The Z spread and the ONS spread on the benchmark interest rate curve of the national debt to obtain the yield-to-maturity curves of bonds with different credit ratings are superimposed, as shown in Figure 4.

After that, this research determined the issuance scale of bonds of different grades.
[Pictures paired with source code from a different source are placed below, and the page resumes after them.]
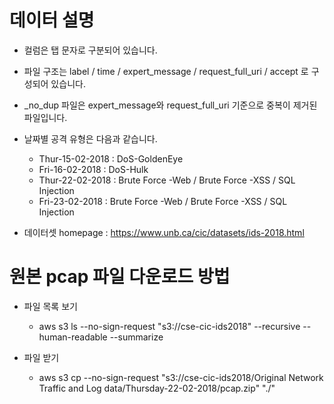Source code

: # 데이터 설명

- 컬럼은 탭 문자로 구분되어 있습니다.

- 파일 구조는 label / time / expert_message / request_full_uri / accept 로 구성되어 있습니다.

- _no_dup 파일은 expert_message와 request_full_uri 기준으로 중복이 제거된 파일입니다.

- 날짜별 공격 유형은 다음과 같습니다.
	- Thur-15-02-2018 : DoS-GoldenEye
	- Fri-16-02-2018 : DoS-Hulk
	- Thur-22-02-2018 : Brute Force -Web / Brute Force -XSS / SQL Injection
	- Fri-23-02-2018 : Brute Force -Web / Brute Force -XSS / SQL Injection

- 데이터셋 homepage : https://www.unb.ca/cic/datasets/ids-2018.html


# 원본 pcap 파일 다운로드 방법

- 파일 목록 보기
	- aws s3 ls --no-sign-request "s3://cse-cic-ids2018" --recursive --human-readable --summarize

- 파일 받기
	- aws s3 cp --no-sign-request "s3://cse-cic-ids2018/Original Network Traffic and Log data/Thursday-22-02-2018/pcap.zip" "./"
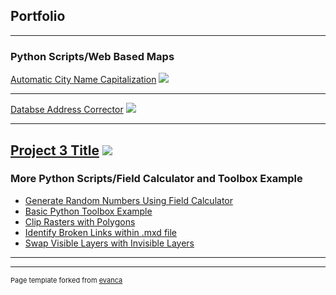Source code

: ## Portfolio

---

### Python Scripts/Web Based Maps


[Automatic City Name Capitalization](https://github.com/kveselits/GIS-Programming/blob/9e06ba03e68c7704759f361cb532478d34407c84/AutomaticCapitalization.py#L11-L35)
<img src="https://api.miniature.io/?url=https://github.com/kveselits/GIS-Programming/blob/9e06ba03e68c7704759f361cb532478d34407c84/AutomaticCapitalization.py#L11-L35" />


---
[Databse Address Corrector](https://github.com/kveselits/GIS-Programming/blob/9e06ba03e68c7704759f361cb532478d34407c84/AddressCorrector.py#L1-L42)
<img src="https://api.miniature.io/?url=https://github.com/kveselits/GIS-Programming/blob/9e06ba03e68c7704759f361cb532478d34407c84/AddressCorrector.py#L1-L42" />

---
[Project 3 Title](http://example.com/)
<img src="https://api.miniature.io/?url=ubuntu.com" />
---

### More Python Scripts/Field Calculator and Toolbox Example

- [Generate Random Numbers Using Field Calculator](https://github.com/kveselits/GIS-Programming/blob/9e06ba03e68c7704759f361cb532478d34407c84/randInt.cal#L1-L8)
- [Basic Python Toolbox Example](https://github.com/kveselits/GIS-Programming/blob/9e06ba03e68c7704759f361cb532478d34407c84/ToolBoxPractice.py#L1-L10)
- [Clip Rasters with Polygons](https://github.com/kveselits/GIS-Programming/blob/9e06ba03e68c7704759f361cb532478d34407c84/ClipRastersWithPolygonExtended.py#L1-L11)
- [Identify Broken Links within .mxd file](https://github.com/kveselits/GIS-Programming/blob/9e06ba03e68c7704759f361cb532478d34407c84/BrokenLink.py#L1-L12)
- [Swap Visible Layers with Invisible Layers](https://github.com/kveselits/GIS-Programming/blob/9e06ba03e68c7704759f361cb532478d34407c84/MakeVisible2.py#L1-L16)

---




---
<p style="font-size:11px">Page template forked from <a href="https://github.com/evanca/quick-portfolio">evanca</a></p>
<!-- Remove above link if you don't want to attibute -->
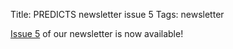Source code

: Title: PREDICTS newsletter issue 5
Tags: newsletter

[Issue 5]({filename}/newsletters/PREDICTSNewsletterWinter2014.pdf)
of our newsletter is now available!
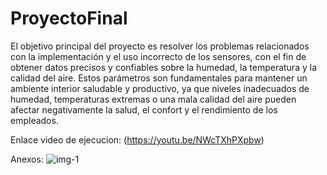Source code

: # ProyectoFinal

El objetivo principal del proyecto es resolver los problemas relacionados con la 
implementación y el uso incorrecto de los sensores, con el fin de obtener datos precisos y 
confiables sobre la humedad, la temperatura y la calidad del aire. Estos parámetros son 
fundamentales para mantener un ambiente interior saludable y productivo, ya que niveles 
inadecuados de humedad, temperaturas extremas o una mala calidad del aire pueden 
afectar negativamente la salud, el confort y el rendimiento de los empleados.


Enlace video de ejecucion:
(https://youtu.be/NWcTXhPXpbw)

Anexos:
![img-1](https://github.com/joseignaciob16/ProyectoFinal/assets/81385175/5d1cd470-2102-4f28-b754-fbca17d8639f)
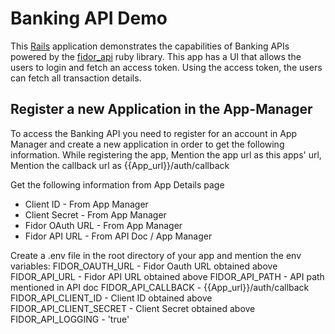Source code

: # Banking API Demo

This [Rails](http://rubyonrails.org) application demonstrates the capabilities of Banking APIs powered by the [fidor_api](https://github.com/Fidor-FZCO/fidor_api) ruby library.
This app has a UI that allows the users to login and fetch an access token. Using the access token, the users can fetch all transaction details.

## Register a new Application in the  App-Manager

To access the Banking API you need to register for an account in App Manager and create a new application in order to get the following information. While registering the app, 
Mention the app url as this apps' url,
Mention the callback url as {{App_url}}/auth/callback

Get the following information from App Details page 
* Client ID - From App Manager
* Client Secret - From App Manager
* Fidor OAuth URL - From App Manager
* Fidor API URL - From API Doc / App Manager


Create a .env file in the root directory of your app and mention the env variables:
FIDOR_OAUTH_URL -  Fidor Oauth URL obtained above
FIDOR_API_URL - Fidor API URL obtained above
FIDOR_API_PATH - API path mentioned in API doc
FIDOR_API_CALLBACK - {{App_url}}/auth/callback
FIDOR_API_CLIENT_ID - Client ID obtained above
FIDOR_API_CLIENT_SECRET - Client Secret obtained above
FIDOR_API_LOGGING - 'true'
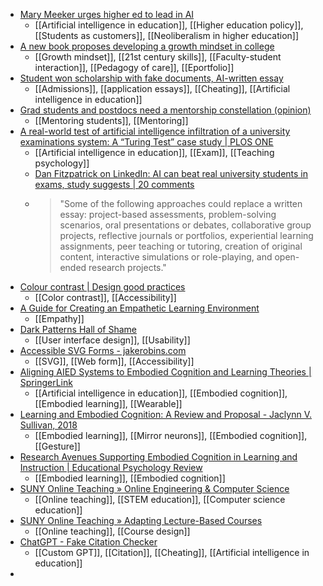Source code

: - [Mary Meeker urges higher ed to lead in AI](https://www.insidehighered.com/news/tech-innovation/artificial-intelligence/2024/07/08/mary-meeker-urges-higher-ed-lead-ai)
	- [[Artificial intelligence in education]], [[Higher education policy]], [[Students as customers]], [[Neoliberalism in higher education]]
- [A new book proposes developing a growth mindset in college](https://www.insidehighered.com/news/students/careers/2024/07/08/new-book-proposes-developing-growth-mindset-college)
	- [[Growth mindset]], [[21st century skills]], [[Faculty-student interaction]], [[Pedagogy of care]], [[Eportfolio]]
- [Student won scholarship with fake documents, AI-written essay](https://www.insidehighered.com/news/quick-takes/2024/07/08/student-won-scholarship-fake-documents-ai-written-essay)
	- [[Admissions]], [[application essays]], [[Cheating]], [[Artificial intelligence in education]]
- [Grad students and postdocs need a mentorship constellation (opinion)](https://www.insidehighered.com/opinion/career-advice/carpe-careers/2024/07/08/grad-students-and-postdocs-need-mentorship)
	- [[Mentoring students]], [[Mentoring]]
- [A real-world test of artificial intelligence infiltration of a university examinations system: A “Turing Test” case study | PLOS ONE](https://journals.plos.org/plosone/article?id=10.1371/journal.pone.0305354#:~:text=On%20average%20grades%20achieved%20by,of%20a%20full%20grade%20boundary.)
	- [[Artificial intelligence in education]], [[Exam]], [[Teaching psychology]]
	- [Dan Fitzpatrick on LinkedIn: AI can beat real university students in exams, study suggests | 20 comments](https://www.linkedin.com/posts/theaieducator_ai-can-beat-real-university-students-in-exams-activity-7212122197157367810-etmk)
	- >"Some of the following approaches could replace a written essay: project-based assessments, problem-solving scenarios, oral presentations or debates, collaborative group projects, reflective journals or portfolios, experiential learning assignments, peer teaching or tutoring, creation of original content, interactive simulations or role-playing, and open-ended research projects."
- [Colour contrast | Design good practices](https://goodpractices.design/articles/colour-contrast)
	- [[Color contrast]], [[Accessibility]]
- [A Guide for Creating an Empathetic Learning Environment](https://www.facultyfocus.com/articles/teaching-and-learning/creating-empathetic-learning-environment/?st=FFdaily;sc=FF240708;utm_term=FF240708&mailingID=6761)
	- [[Empathy]]
- [Dark Patterns Hall of Shame](https://hallofshame.design/)
	- [[User interface design]], [[Usability]]
- [Accessible SVG Forms - jakerobins.com](https://www.jakerobins.com/blog/accessible-svg-forms/)
	- [[SVG]], [[Web form]], [[Accessibility]]
- [Aligning AIED Systems to Embodied Cognition and Learning Theories | SpringerLink](https://link.springer.com/chapter/10.1007/978-3-031-64315-6_1)
	- [[Artificial intelligence in education]], [[Embodied cognition]], [[Embodied learning]], [[Wearable]]
- [Learning and Embodied Cognition: A Review and Proposal - Jaclynn V. Sullivan, 2018](https://journals.sagepub.com/doi/full/10.1177/1475725717752550)
	- [[Embodied learning]], [[Mirror neurons]], [[Embodied cognition]], [[Gesture]]
- [Research Avenues Supporting Embodied Cognition in Learning and Instruction | Educational Psychology Review](https://link.springer.com/article/10.1007/s10648-024-09847-4)
	- [[Embodied learning]], [[Embodied cognition]]
- [SUNY Online Teaching » Online Engineering & Computer Science](https://online.suny.edu/onlineteaching/2024/06/03/engineering-computerscience/)
	- [[Online teaching]], [[STEM education]], [[Computer science education]]
- [SUNY Online Teaching » Adapting Lecture-Based Courses](https://online.suny.edu/onlineteaching/2024/07/08/adapting-lecture-based-courses/?trk=feed_main-feed-card_feed-article-content)
	- [[Online teaching]], [[Course design]]
- [ChatGPT - Fake Citation Checker](https://chatgpt.com/g/g-AsUYOcIqJ-fake-citation-checker)
	- [[Custom GPT]], [[Citation]], [[Cheating]], [[Artificial intelligence in education]]
-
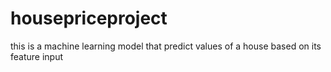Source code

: # housepriceproject
this is a machine learning model that predict values of a house based on its feature input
The most stable cash flow part of expressway future income constitutes priority A-level bonds, with a credit rating of AAA, and $NC{F}_t^{AAA}$ was determined by Formula (27):

$$NC{F}_t^{AAA}=\{\begin{array}{ccc}1000+500t& ,& t=1,\dots ,8\\ \mathrm{40,000}& ,& t=11,\dots ,20\end{array}$$

(27)

Formula (4) determined that the bond issuance scale of priority A bond was CNY 510 million.

Assuming that assets with a credit rating of AA+ constitute the basic assets of a priority B bond, the cash flow of a B bond $NC{F}_t^{AA+}$ was determined by Formula (28).

$$NC{F}_t^{AA+}=\{\begin{array}{ccc}800& ,& t=1,\dots ,8\\ N\left(800,600\right)& ,& t=9,\dots ,20\\ 3000& ,& t=21,\dots ,25\end{array}$$

(28)

The B-level bond issuance scale was CNY 125 million.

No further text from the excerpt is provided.